Chief Compliance Officers have to recognize one immutable fact – if a company does not make money, compliance does not matter. I know this is hard to fathom, but a company’s purpose is to make money. The issue boils down to an important question – how does the company want to make money?
CCOs cannot sit back and say “yes” to this strategy and “no” to that strategy based on high-and-mighty compliance principles. Instead, they have to act in recognition of the importance of profits and profitability. What does that mean?
CCOs have to foster and promote the importance of ethics and compliance to the revenue-generating (or cost-cutting) functions of the company. CCOs add value to a company when they sit down as a member of a business team and work together to make business decisions. As a member of the C-Suite (hopefully), a CCO has a unique vantage point – they attend important senior staff meetings and they are familiar with the company’s vision for growth and competition. CCOs build compliance systems that cut across all of the company’s functions. They have access to large amounts of information about various aspects of the company’s operations. CCOs can use such information to develop relationships with business managers.
For example, CCOs are uniquely situated to understand the composition of third parties in various regions. They can assist regional business managers with important information gained during the due diligence screening, renewal and monitoring functions. They should inform senior management of the information they collect through the monitoring and auditing process, most of which may relate to ethics and compliance issues but some of which may relate to business activity – e.g. third-party revenues, employees, significant customers.

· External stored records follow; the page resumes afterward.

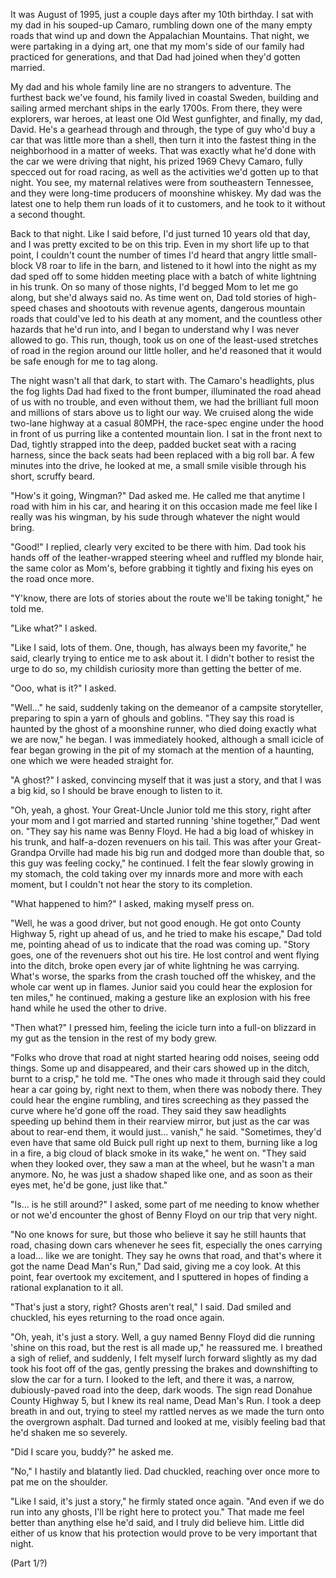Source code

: It was August of 1995, just a couple days after my 10th birthday. I sat with my dad in his souped-up Camaro, rumbling down one of the many empty roads that wind up and down the Appalachian Mountains. That night, we were partaking in a dying art, one that my mom's side of our family had practiced for generations, and that Dad had joined when they'd gotten married. 

My dad and his whole family line are no strangers to adventure. The furthest back we've found, his family lived in coastal Sweden, building and sailing armed merchant ships in the early 1700s. From there, they were explorers, war heroes, at least one Old West gunfighter, and finally, my dad, David. He's a gearhead through and through, the type of guy who'd buy a car that was little more than a shell, then turn it into the fastest thing in the neighborhood in a matter of weeks. That was exactly what he'd done with the car we were driving that night, his prized 1969 Chevy Camaro, fully specced out for road racing, as well as the activities we'd gotten up to that night. You see, my maternal relatives were from southeastern Tennessee, and they were long-time producers of moonshine whiskey. My dad was the latest one to help them run loads of it to customers, and he took to it without a second thought. 

Back to that night. Like I said before, I'd just turned 10 years old that day, and I was pretty excited to be on this trip. Even in my short life up to that point, I couldn't count the number of times I'd heard that angry little small-block V8 roar to life in the barn, and listened to it howl into the night as my dad sped off to some hidden meeting place with a batch of white lightning in his trunk. On so many of those nights, I'd begged Mom to let me go along, but she'd always said no. As time went on, Dad told stories of high-speed chases and shootouts with revenue agents, dangerous mountain roads that could've led to his death at any moment, and the countless other hazards that he'd run into, and I began to understand why I was never allowed to go. This run, though, took us on one of the least-used stretches of road in the region around our little holler, and he'd reasoned that it would be safe enough for me to tag along.

The night wasn't all that dark, to start with. The Camaro's headlights, plus the fog lights Dad had fixed to the front bumper, illuminated the road ahead of us with no trouble, and even without them, we had the brilliant full moon and millions of stars above us to light our way. We cruised along the wide two-lane highway at a casual 80MPH, the race-spec engine under the hood in front of us purring like a contented mountain lion. I sat in the front next to Dad, tightly strapped into the deep, padded bucket seat with a racing harness, since the back seats had been replaced with a big roll bar. A few minutes into the drive, he looked at me, a small smile visible through his short, scruffy beard.

"How's it going, Wingman?" Dad asked me. He called me that anytime I road with him in his car, and hearing it on this occasion made me feel like I really was his wingman, by his sude through whatever the night would bring.

"Good!" I replied, clearly very excited to be there with him. Dad took his hands off of the leather-wrapped steering wheel and ruffled my blonde hair, the same color as Mom's, before grabbing it tightly and fixing his eyes on the road once more.

"Y'know, there are lots of stories about the route we'll be taking tonight," he told me.

"Like what?" I asked.

"Like I said, lots of them. One, though, has always been my favorite," he said, clearly trying to entice me to ask about it. I didn't bother to resist the urge to do so, my childish curiosity more than getting the better of me.

"Ooo, what is it?" I asked.

"Well..." he said, suddenly taking on the demeanor of a campsite storyteller, preparing to spin a yarn of ghouls and goblins. "They say this road is haunted by the ghost of a moonshine runner, who died doing exactly what we are now," he began. I was immediately hooked, although a small icicle of fear began growing in the pit of my stomach at the mention of a haunting, one which we were headed straight for.

"A ghost?" I asked, convincing myself that it was just a story, and that I was a big kid, so I should be brave enough to listen to it.

"Oh, yeah, a ghost. Your Great-Uncle Junior told me this story, right after your mom and I got married and started running 'shine together," Dad went on. "They say his name was Benny Floyd. He had a big load of whiskey in his trunk, and half-a-dozen revenuers on his tail. This was after your Great-Grandpa Orville had made his big run and dodged more than double that, so this guy was feeling cocky," he continued. I felt the fear slowly growing in my stomach, the cold taking over my innards more and more with each moment, but I couldn't not hear the story to its completion.

"What happened to him?" I asked, making myself press on.

"Well, he was a good driver, but not good enough. He got onto County Highway 5, right up ahead of us, and he tried to make his escape," Dad told me, pointing ahead of us to indicate that the road was coming up. "Story goes, one of the revenuers shot out his tire. He lost control and went flying into the ditch, broke open every jar of white lightning he was carrying. What's worse, the sparks from the crash touched off the whiskey, and the whole car went up in flames. Junior said you could hear the explosion for ten miles," he continued, making a gesture like an explosion with his free hand while he used the other to drive.

"Then what?" I pressed him, feeling the icicle turn into a full-on blizzard in my gut as the tension in the rest of my body grew.

"Folks who drove that road at night started hearing odd noises, seeing odd things. Some up and disappeared, and their cars showed up in the ditch, burnt to a crisp," he told me. "The ones who made it through said they could hear a car going by, right next to them, when there was nobody there. They could hear the engine rumbling, and tires screeching as they passed the curve where he'd gone off the road. They said they saw headlights speeding up behind them in their rearview mirror, but just as the car was about to rear-end them, it would just... vanish," he said. "Sometimes, they'd even have that same old Buick pull right up next to them, burning like a log in a fire, a big cloud of black smoke in its wake," he went on. "They said when they looked over, they saw a man at the wheel, but he wasn't a man anymore. No, he was just a shadow shaped like one, and as soon as their eyes met, he'd be gone, just like that."

"Is... is he still around?" I asked, some part of me needing to know whether or not we'd encounter the ghost of Benny Floyd on our trip that very night.

"No one knows for sure, but those who believe it say he still haunts that road, chasing down cars whenever he sees fit, especially the ones carrying a load... like we are tonight. They say he owns that road, and that's where it got the name Dead Man's Run," Dad said, giving me a coy look. At this point, fear overtook my excitement, and I sputtered in hopes of finding a rational explanation to it all.

"That's just a story, right? Ghosts aren't real," I said. Dad smiled and chuckled, his eyes returning to the road once again.

"Oh, yeah, it's just a story. Well, a guy named Benny Floyd did die running 'shine on this road, but the rest is all made up," he reassured me. I breathed a sigh of relief, and suddenly, I felt myself lurch forward slightly as my dad took his foot off of the gas, gently pressing the brakes and downshifting to slow the car for a turn. I looked to the left, and there it was, a narrow, dubiously-paved road into the deep, dark woods. The sign read Donahue County Highway 5, but I knew its real name, Dead Man's Run. I took a deep breath in and out, trying to steel my rattled nerves as we made the turn onto the overgrown asphalt. Dad turned and looked at me, visibly feeling bad that he'd shaken me so severely.

"Did I scare you, buddy?" he asked me.

"No," I hastily and blatantly lied. Dad chuckled, reaching over once more to pat me on the shoulder. 

"Like I said, it's just a story," he firmly stated once again. "And even if we do run into any ghosts, I'll be right here to protect you." That made me feel better than anything else he'd said, and I truly did believe him. Little did either of us know that his protection would prove to be very important that night. 

(Part 1/?)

CCOs cannot let major business decisions occur without some input from the ethics and compliance perspective. A company wants to enter the China market. They are considering organic growth versus an acquisition or joint venture partner. The CCO’s perspective on these alternatives is important. The CCO can address the steps needed to integrate a culture into the company’s existing culture. Further, the CCO can describe the marginal compliance costs (financial and personnel) needed to ensure compliance in China.
From a macro perspective, the CCO can provide important insights on other acquisitions or joint venture relationships, the challenges the company faced and the company’s strengths and weaknesses in expanding its business operations into new markets.
The CCO, however, cannot just sit back and pay homage to the almighty dollar – yes, financial considerations are always important, but long-term sustainability of a company’s profits depend on numerous factors, including the company’s ethical culture. The CCO has to preserve and protect the company’s culture and cannot watch it devolve into devotion to profits and nothing else.
It is a difficult balance; risk considerations can vary depending on the financial benefits from a specific strategy. A profitable move that includes high compliance risks may nonetheless be warranted for the overall sustainability of a company. A CCO’s challenge is to know when to play the compliance card and when to let the issue percolate.
The one thing we all know is that extreme opinions one way or the other – compliance always trumps profits or conversely profits always trump compliance – are a recipe for disaster. The trick is to draw lines when and where appropriate under the circumstances.